The 2022 CPH:DOX – Copenhagen International Documentary Film Festival has officially crowned its winners with one of our favorite titles taking home the top prize at the festival. This year’s main competition was so diverse, consisting of 12 films from 4 continents and presenting 6 world premieres; The Fall (Andreas Koefoed), Holidays (Antonie Cattin), Outside (Olha Zhurba), Into the Ice (Lars Ostenfeld), Girl Gang (Susanne Regina Meures) and The Eclipse (Nataša Urban). The latter, which gives us a personal look at the director’s origin is a rich and beautifully made film about ex-Yugoslavia.
After having previously worked with co-director Lucian Muntean on “Journey to a Red Fridge”, “Big Sister Punam”, and “Mbambu and the Mountains of the Moon”, in her first solo length documentary, director Nataša Urban used the solar eclipse phenomenon of 1999 as her mirror image to which she travels back to present-day Yugoslavia, the country where Urban was born, to collect stories from family members and acquaintances after she found her dad’s mountaineering logbook, which he kept for over 30 years. Facing the demons of the past has been very difficult but so important. The exiled director turns her camera and uses the rare natural phenomenon as a motif in her cinematic form of her country’s dark past. At that time, while Europe was engrossed in the total solar eclipse, which momentarily enveloped the earth in darkness, most of Serbia’s population was busy barricading themselves in their homes and shelters in the fear of the total solar eclipse.

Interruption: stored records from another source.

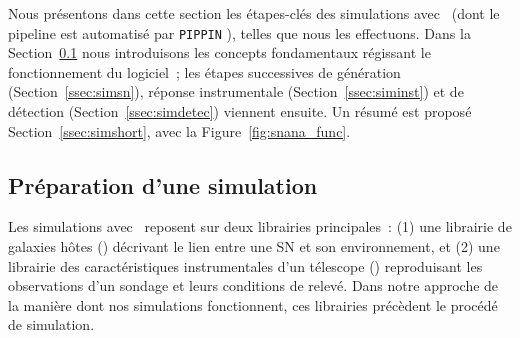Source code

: \documentclass[../main/main.tex]{subfiles}
\begin{document}
Nous présentons dans cette section les étapes-clés des simulations avec \snana\
(dont le pipeline est automatisé par \texttt{PIPPIN} \citep{hinton2020}), telles
que nous les effectuons. Dans la Section~\ref{ssec:simprep} nous introduisons
les concepts fondamentaux régissant le fonctionnement du logiciel~; les étapes
successives de génération (Section~\ref{ssec:simsn}), réponse instrumentale
(Section~\ref{ssec:siminst}) et de détection (Section~\ref{ssec:simdetec})
viennent ensuite. Un résumé est proposé Section~\ref{ssec:simshort}, avec la
Figure~\ref{fig:snana_func}.

\subsection{Préparation d'une simulation}\label{ssec:simprep}

Les simulations avec \snana\ reposent sur deux librairies principales~: (1) une
librairie de galaxies hôtes (\hostlib) décrivant le lien entre une SN et son
environnement, et (2) une librairie des caractéristiques instrumentales d'un
télescope (\simlib) reproduisant les observations d'un sondage et leurs
conditions de relevé. Dans notre approche de la manière dont nos simulations
fonctionnent, ces librairies précèdent le procédé de simulation.

\subsubsection{\hostlib}\label{sssec:hostlib}
\end{document}
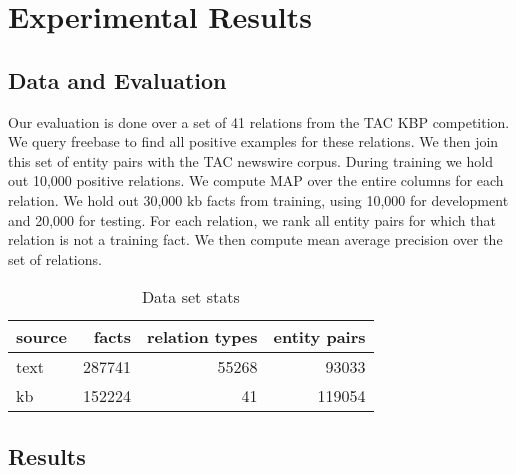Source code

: \section{Experimental Results\label{sec:results}}

\subsection{Data and Evaluation}

Our evaluation is done over a set of 41 relations from the TAC KBP competition.
We query freebase to find all positive examples for these relations.
We then join this set of entity pairs with the TAC newswire corpus.
During training we hold out 10,000 positive relations.
We compute MAP over the entire columns for each relation.
We hold out 30,000 kb facts from training, using 10,000 for development and 20,000 for testing.
For each relation, we rank all entity pairs for which that relation is not a training fact.
We then compute mean average precision over the set of relations.


\begin{table}[h!]
\setlength{\tabcolsep}{4.1pt}
\begin{center}
\begin{tabular}{|l|r|r|r|}
\hline
\bf source & facts & relation types & entity pairs \\
\hline\hline
text & 287741 & 55268 & 93033  \\
\hline
kb & 152224 & 41 & 119054 \\
\hline

\hline
\end{tabular}
\caption{Data set stats
\label{data stats}}
\end{center}
\vspace{-.3cm}
\end{table}


\subsection {Results}
%

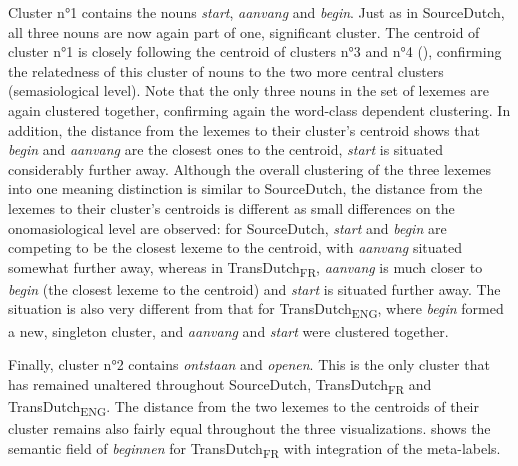 Cluster n°1 contains the nouns \textit{start}, \textit{aanvang} and \textit{begin}. Just as in SourceDutch, all three nouns are now again part of one, significant cluster. The centroid of cluster n°1 is closely following the centroid of clusters n°3 and n°4 (), confirming the relatedness of this cluster of nouns to the two more central clusters (semasiological level). Note that the only three nouns in the set of lexemes are again clustered together, confirming again the word-class dependent clustering. In addition, the distance from the lexemes to their cluster’s centroid shows that \textit{begin} and \textit{aanvang} are the closest ones to the centroid, \textit{start} is situated considerably further away. Although the overall clustering of the three lexemes into one meaning distinction is similar to SourceDutch, the distance from the lexemes to their cluster’s centroids is different as small differences on the onomasiological level are observed: for SourceDutch, \textit{start} and \textit{begin} are competing to be the closest lexeme to the centroid, with \textit{aanvang} situated somewhat further away, whereas in TransDutch\textsubscript{FR}, \textit{aanvang} is much closer to \textit{begin} (the closest lexeme to the centroid) and \textit{start} is situated further away. The situation is also very different from that for TransDutch\textsubscript{ENG}, where \textit{begin} formed a new, singleton cluster, and \textit{aanvang} and \textit{start} were clustered together.

Finally, cluster n°2 contains \textit{ontstaan} and \textit{openen}. This is the only cluster that has remained unaltered throughout SourceDutch, TransDutch\textsubscript{FR} and TransDutch\textsubscript{ENG}. The distance from the two lexemes to the centroids of their cluster remains also fairly equal throughout the three visualizations.  shows the semantic field of \textit{beginnen} for TransDutch\textsubscript{FR} with integration of the meta-labels.

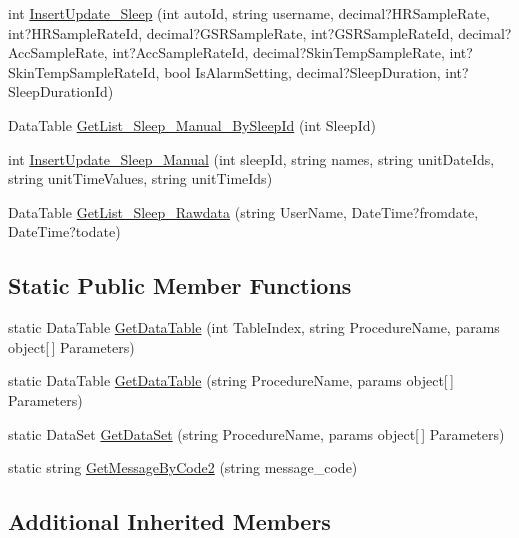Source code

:\begin{DoxyCompactItemize}
\item 
int \hyperlink{class_d_b_class_a00b39101f9f39e20fc7e10307ab3c06f}{Insert\-Update\-\_\-\-Sleep} (int auto\-Id, string username, decimal?H\-R\-Sample\-Rate, int?H\-R\-Sample\-Rate\-Id, decimal?G\-S\-R\-Sample\-Rate, int?G\-S\-R\-Sample\-Rate\-Id, decimal?Acc\-Sample\-Rate, int?Acc\-Sample\-Rate\-Id, decimal?Skin\-Temp\-Sample\-Rate, int?Skin\-Temp\-Sample\-Rate\-Id, bool Is\-Alarm\-Setting, decimal?Sleep\-Duration, int?Sleep\-Duration\-Id)
\item 
Data\-Table \hyperlink{class_d_b_class_a0e2606c8a08dfa94868f871b6ab8f848}{Get\-List\-\_\-\-Sleep\-\_\-\-Manual\-\_\-\-By\-Sleep\-Id} (int Sleep\-Id)
\item 
int \hyperlink{class_d_b_class_a68f701aa5999c1bdc92e2d880b7d41af}{Insert\-Update\-\_\-\-Sleep\-\_\-\-Manual} (int sleep\-Id, string names, string unit\-Date\-Ids, string unit\-Time\-Values, string unit\-Time\-Ids)
\item 
Data\-Table \hyperlink{class_d_b_class_ae619d8b6adac22347a9b9a302d45a5f5}{Get\-List\-\_\-\-Sleep\-\_\-\-Rawdata} (string User\-Name, Date\-Time?fromdate, Date\-Time?todate)
\end{DoxyCompactItemize}
\subsection*{Static Public Member Functions}
\begin{DoxyCompactItemize}
\item 
static Data\-Table \hyperlink{class_d_b_class_ab3e7318b0c12986f5b4bbf566a1aec32}{Get\-Data\-Table} (int Table\-Index, string Procedure\-Name, params object\mbox{[}$\,$\mbox{]} Parameters)
\item 
static Data\-Table \hyperlink{class_d_b_class_a7ba7be30e81075831d240a4c905ac650}{Get\-Data\-Table} (string Procedure\-Name, params object\mbox{[}$\,$\mbox{]} Parameters)
\item 
static Data\-Set \hyperlink{class_d_b_class_a4061cee8189ba6ee8c6ebf19be8567dc}{Get\-Data\-Set} (string Procedure\-Name, params object\mbox{[}$\,$\mbox{]} Parameters)
\item 
static string \hyperlink{class_d_b_class_a2d0699b41086dd4e043fa2c653543f94}{Get\-Message\-By\-Code2} (string message\-\_\-code)
\end{DoxyCompactItemize}
\subsection*{Additional Inherited Members}


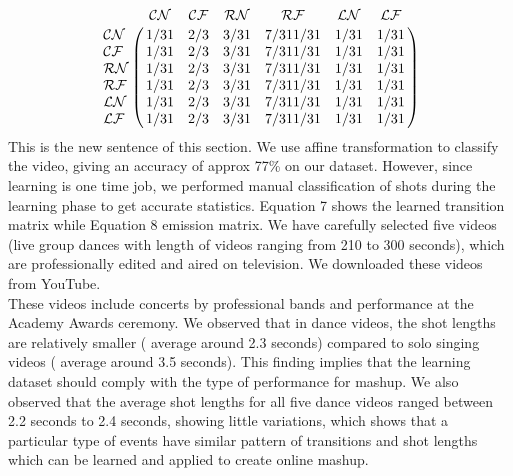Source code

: \documentclass{sig-alternate}
\begin{document}
{{{$$
\bordermatrix{~ & \mathcal{CN} & \mathcal{CF}& \mathcal{RN}& \mathcal{RF}& \mathcal{LN}&\mathcal{LF} \cr
  \mathcal{CN} & 1/31 & 2/3& 3/31 &7/311/31&1/31&1/31\cr
  \mathcal{CF} &1/31 & 2/3& 3/31 &7/311/31&1/31&1/31 \cr
  \mathcal{RN} &1/31 & 2/3& 3/31 &7/311/31&1/31&1/31\cr
  \mathcal{RF} &1/31 & 2/3& 3/31 &7/311/31&1/31&1/31\cr
  \mathcal{LN} &1/31 & 2/3& 3/31 &7/311/31&1/31&1/31 \cr
  \mathcal{LF} &1/31 & 2/3& 3/31 &7/311/31&1/31&1/31 \cr
  }
$$
This is the new sentence of this section.
We use affine transformation to classify the video, giving an accuracy
of approx 77\% on our dataset. However, since learning is one
time job, we performed manual classification of shots during the
learning phase to get accurate statistics. Equation 7 shows the
learned transition matrix while Equation 8 emission matrix. We
have carefully selected five videos (live group dances with length
of videos ranging from 210 to 300 seconds), which are professionally
edited and aired on television. We downloaded these videos
from YouTube.\\
These videos include concerts by professional bands and performance
at the Academy Awards ceremony. We observed that
in dance videos, the shot lengths are relatively smaller ( average
around 2.3 seconds) compared to solo singing videos ( average
around 3.5 seconds). This finding implies that the learning dataset
should comply with the type of performance for mashup. We also
observed that the average shot lengths for all five dance videos
ranged between 2.2 seconds to 2.4 seconds, showing little variations,
which shows that a particular type of events have similar
pattern of transitions and shot lengths which can be learned and
applied to create online mashup.\\

}}}
\end{document}

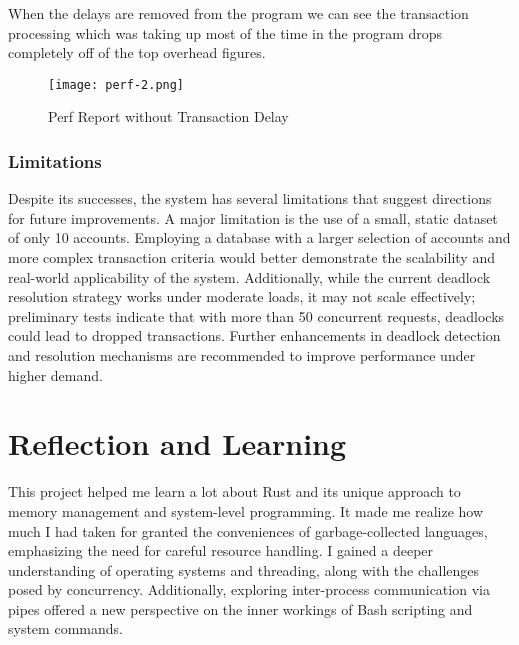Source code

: \documentclass[conference]{report}
\begin{document}
When the delays are removed from the program we can see the transaction processing which was taking up most of the time in the program drops completely off of the top overhead figures.

\begin{figure}[ht]
    \centering
    \texttt{[image: perf-2.png]}
    \caption{Perf Report without Transaction Delay}
    \label{fig:perf-2}
\end{figure}

\subsection{Limitations}

Despite its successes, the system has several limitations that suggest directions for future improvements. A major limitation is the use of a small, static dataset of only 10 accounts. Employing a database with a larger selection of accounts and more complex transaction criteria would better demonstrate the scalability and real-world applicability of the system. Additionally, while the current deadlock resolution strategy works under moderate loads, it may not scale effectively; preliminary tests indicate that with more than 50 concurrent requests, deadlocks could lead to dropped transactions. Further enhancements in deadlock detection and resolution mechanisms are recommended to improve performance under higher demand.

\chapter{Reflection and Learning}

This project helped me learn a lot about Rust and its unique approach to memory management and system-level programming. It made me realize how much I had taken for granted the conveniences of garbage-collected languages, emphasizing the need for careful resource handling. I gained a deeper understanding of operating systems and threading, along with the challenges posed by concurrency. Additionally, exploring inter-process communication via pipes offered a new perspective on the inner workings of Bash scripting and system commands.


\end{document}

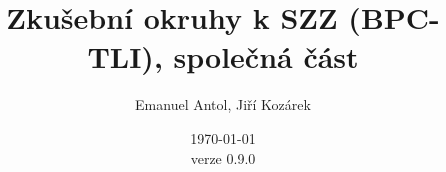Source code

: \documentclass[11pt,a4paper]{article}
\title{Zkušební okruhy k SZZ (BPC-TLI), společná část}
\date{\today\\verze 0.9.0}
\author{Emanuel Antol, Jiří Kozárek}
\begin{document}
\maketitle
\pagebreak
\tableofcontents
\pagebreak
\graphicspath{ {./pictures/} }













\end{document}
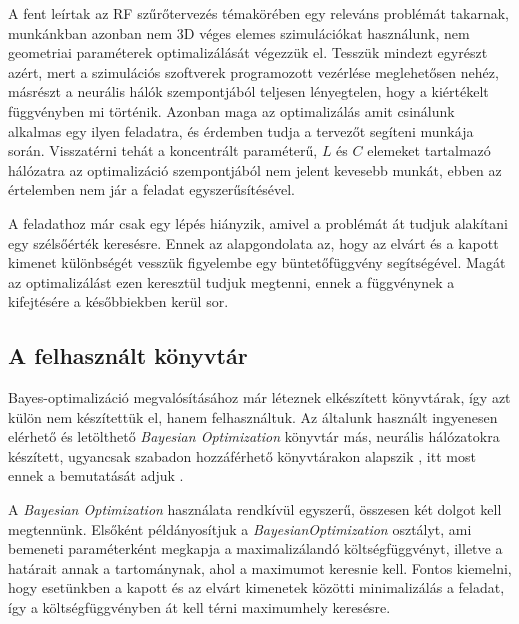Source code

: 		A fent leírtak az RF szűrőtervezés témakörében egy releváns problémát takarnak, munkánkban azonban nem 3D véges elemes szimulációkat használunk, nem geometriai paraméterek optimalizálását végezzük el. Tesszük mindezt egyrészt azért, mert a szimulációs szoftverek programozott vezérlése meglehetősen nehéz, másrészt a neurális hálók szempontjából teljesen lényegtelen, hogy a kiértékelt függvényben mi történik. Azonban maga az optimalizálás amit csinálunk alkalmas egy ilyen feladatra, és érdemben tudja a tervezőt segíteni munkája során. Visszatérni tehát a koncentrált paraméterű, $L$ és $C$ elemeket tartalmazó hálózatra az optimalizáció szempontjából nem jelent kevesebb munkát, ebben az értelemben nem jár a feladat egyszerűsítésével.
		
		A feladathoz már csak egy lépés hiányzik, amivel a problémát át tudjuk alakítani egy szélsőérték keresésre. Ennek az alapgondolata az, hogy az elvárt és a kapott kimenet különbségét vesszük figyelembe egy büntetőfüggvény segítségével. Magát az optimalizálást ezen keresztül tudjuk megtenni, ennek a függvénynek a kifejtésére a későbbiekben kerül sor.
		
	\subsection{A felhasznált könyvtár}
	
		Bayes-optimalizáció megvalósításához már léteznek elkészített könyvtárak, így azt külön nem készítettük el, hanem felhasználtuk. Az általunk használt ingyenesen elérhető és letölthető \textit{Bayesian Optimization} könyvtár más, neurális hálózatokra készített, ugyancsak szabadon hozzáférhető könyvtárakon alapszik \cite{scipy}, itt most ennek a bemutatását adjuk \cite{lancpar_spar}.
		
		A \textit{Bayesian Optimization} használata rendkívül egyszerű, összesen két dolgot kell megtennünk. Elsőként példányosítjuk a \textit{BayesianOptimization} osztályt, ami bemeneti paraméterként megkapja a maximalizálandó költségfüggvényt, illetve a határait annak a tartománynak, ahol a maximumot keresnie kell. Fontos kiemelni, hogy esetünkben a kapott és az elvárt kimenetek közötti minimalizálás a feladat, így a költségfüggvényben át kell térni maximumhely keresésre.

With its existential work of imagery and innovative storytelling, lush and lovely cinematography shot on analogue 16mm, Urban creates one of this year’s most visually appealing pieces of cinema. The story may be revolving around wartimes and the criminal past of former Yugoslavia, recreating a haunting imagination about a nation’s unclean conscience about the consequences of its political choices that are still lurking on her mind today but this documentary absolutely is woven from memories. Urban successfully explored the pain, with a gentle touch on her childhood memories. The film uses a great example of natural light accentuating both interior and exterior shots, and successfully transporting us to a world decades ago. The result is hypnotic as it is truly haunting and shattering but on the other side, this is also delightful just like grandma’s pantry.
Overall, The Eclipse (Formørkelsen) is a big step for director Nataša Urban for its grand, unique, and timeless fashioned style. This extraordinary work serves up a series of stunning aesthetic forms and uses the artifice of filmmaking to expose wounds of war and the trauma of a nation.